Ok so maybe you are
just a little curious about my tagline: “Online Yoga Professor”
That was Henry’s doing, but I like it, although it’s not
entirely accurate. I’m an English professor who teaches all my comp, creative
writing and lit courses online here at SWC, crazy I know. And I’m a yoga teacher who teaches live, in
person, yoga classes to mostly 55+ students in Pacific Beach. This set up
actually relates to the motivation question that challenges us this week. That
is, teaching yoga to people in bodies right in front of me with my body, is a
welcome balance to the somewhat disembodied atmosphere of teaching English
online—staying balanced is one thing that motivates me.
I started teaching
online almost 10 years ago to deal with my waning motivation for teaching live.
I’d been teaching English in a classroom for almost 20 years
at that time and found that my students were just too young to get my jokes or
cultural references. Since I lived for their laughs and for turning on their
light bulbs about writing and loving the written word, I really lost my joy when
those blank stares and awkward silence pervaded the room, never mind the
trouble of lugging around piles of papers and red pens and constant struggles
with overhead projectors and media that didn’t work and group workshops with
only one student actually working and just finding a parking spot in time to
get to class. Back then we called what I had “Burn Out”.
Many of my colleagues suffering from the same malaise became
administrators, or union reps, or early retirees, or just dropped dead on the
way to class, so I decided to go cyber and teach from home, never getting out
of my yoga clothes and having time for a downward dog or head stand between
sets of essays.
So now some voice
might ask: “How’s that working for you?”
(And before I throw up or throw a punch at that annoying
voice. I’ll take a round or two of alternate nostril breathing to balance out
my left and right brain so I can get to my perceived point of the prompt this
week and actually reflect on my motivational strategies and teaching choices in
the here and now.)
So motivation at the end of the semester:
Mainly for me and my students there’s the impending thrill
of Completion. There’s actually a place in the pleasure center of your brain
that’s specifically activated by completing something. So we focus on that. I post reminders that the end is near. And we reflect on how much work we’ve done and
how much we’ve learned in those final discussion boards. In the last essay, they
apply all the skills they have learned. One
of the great things for me about teaching online is that I require myself to have
everything up and running, all the lessons, lectures, assignments, front loaded
at the beginning of the semester. It’s a journey mapped out from the start so
we just have to keep going to succeed.
It’s a scaffold of skills, one thing leads to another, so that students
have, at least, the “illusion of progress”. And this front loading lets me avoid, to some
extent, the procrastination disorder that often plagued me in my live in the
classroom teaching, especially at the end of the semester where putting off or
not really knowing what came next meant high anxiety, coffee fueled late nights,
and the threat of certain failure, no amount of calming breath or homeopathic
remedies could overcome.
But come to think
about it, the most motivating thing at the end of the semester in my online
classroom is the love in the room.
By the end of the semester they have been reading and
writing to each other and to me, literally thousands of words about their
values, their lives, their thoughts and
perceptions of the ideas of other writers—great writers or not so great. And everyone who wants to pass has to
participate, not just the extroverts and high achievers that dominate the conversation
in a brick classroom. They fall in love with each other through
their words as they appear on the page, and so do I. There’s an intimacy in the
online classroom that surprises. People
reveal so much more about themselves when the eyes looking at them are behind a
screen. And even though my eyes are
permanently red from staring at that screen grading and grading, my heart is
filled with joy to see these people find a their voice and the power of the
word and have an experience of community that, in my book, is the real take away from going
to college.
Thank you for reminding me about the thrill of completion. That one really works for me, and I needed to hear it :-)

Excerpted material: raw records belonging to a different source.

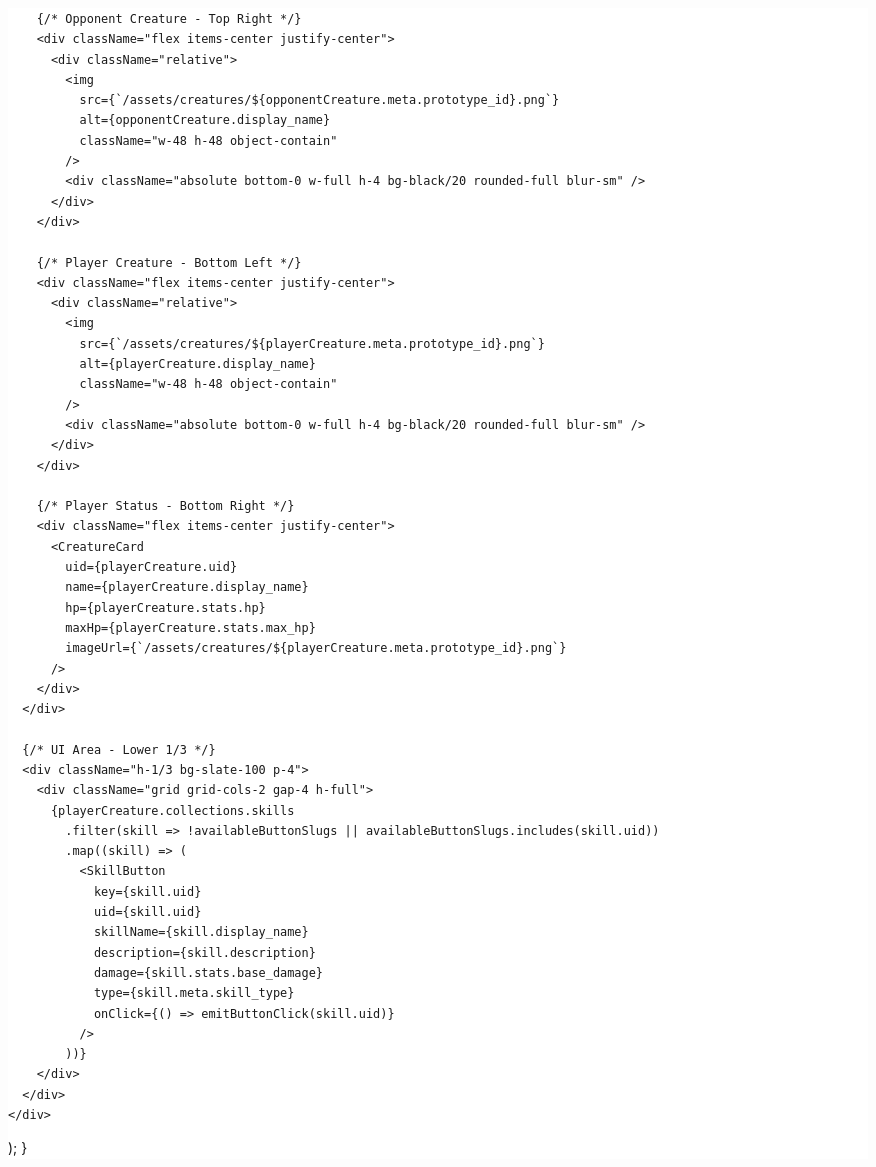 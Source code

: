         {/* Opponent Creature - Top Right */}
        <div className="flex items-center justify-center">
          <div className="relative">
            <img 
              src={`/assets/creatures/${opponentCreature.meta.prototype_id}.png`}
              alt={opponentCreature.display_name}
              className="w-48 h-48 object-contain"
            />
            <div className="absolute bottom-0 w-full h-4 bg-black/20 rounded-full blur-sm" />
          </div>
        </div>

        {/* Player Creature - Bottom Left */}
        <div className="flex items-center justify-center">
          <div className="relative">
            <img 
              src={`/assets/creatures/${playerCreature.meta.prototype_id}.png`}
              alt={playerCreature.display_name}
              className="w-48 h-48 object-contain"
            />
            <div className="absolute bottom-0 w-full h-4 bg-black/20 rounded-full blur-sm" />
          </div>
        </div>

        {/* Player Status - Bottom Right */}
        <div className="flex items-center justify-center">
          <CreatureCard
            uid={playerCreature.uid}
            name={playerCreature.display_name}
            hp={playerCreature.stats.hp}
            maxHp={playerCreature.stats.max_hp}
            imageUrl={`/assets/creatures/${playerCreature.meta.prototype_id}.png`}
          />
        </div>
      </div>

      {/* UI Area - Lower 1/3 */}
      <div className="h-1/3 bg-slate-100 p-4">
        <div className="grid grid-cols-2 gap-4 h-full">
          {playerCreature.collections.skills
            .filter(skill => !availableButtonSlugs || availableButtonSlugs.includes(skill.uid))
            .map((skill) => (
              <SkillButton
                key={skill.uid}
                uid={skill.uid}
                skillName={skill.display_name}
                description={skill.description}
                damage={skill.stats.base_damage}
                type={skill.meta.skill_type}
                onClick={() => emitButtonClick(skill.uid)}
              />
            ))}
        </div>
      </div>
    </div>
  );
}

ReplyDeleteWe need to come up with a "cultural reference cheat sheet," something that lists side-by-side the names of celebrities, popular movies, etc. from "our era" and the younger students' era. Like, who's "our version" of Beyonce? What's their version of Saturday Night Fever? Who's our Tatum Channing? Who's their Tatum O'Neal?
ReplyDeleteThat doesn't begin to account for for new media (youtube clips, websites, games).
Your post reminds me that for some of my most basic writers, just finishing a single book or composing their first five-page essay is a huge accomplishment. So many of them come to my class without having done any sustained project. Worksheets? Homework? Yes. . . but not the kind of sustained work - or relationship building - that we assign. Sometimes they've done larger projects having to do with sports or performing arts.
Yet I see many who walk into my classroom not having completed anything longer than a one or two week project. Nor the kind of "love in the room" from doing a project with a community. Sounds like you're having success. I've avoided even thinking about teaching online courses precisely because I don't know how to scaffold for the kind of "love" online. I'm looking forward to (virtually) peeking into your classes.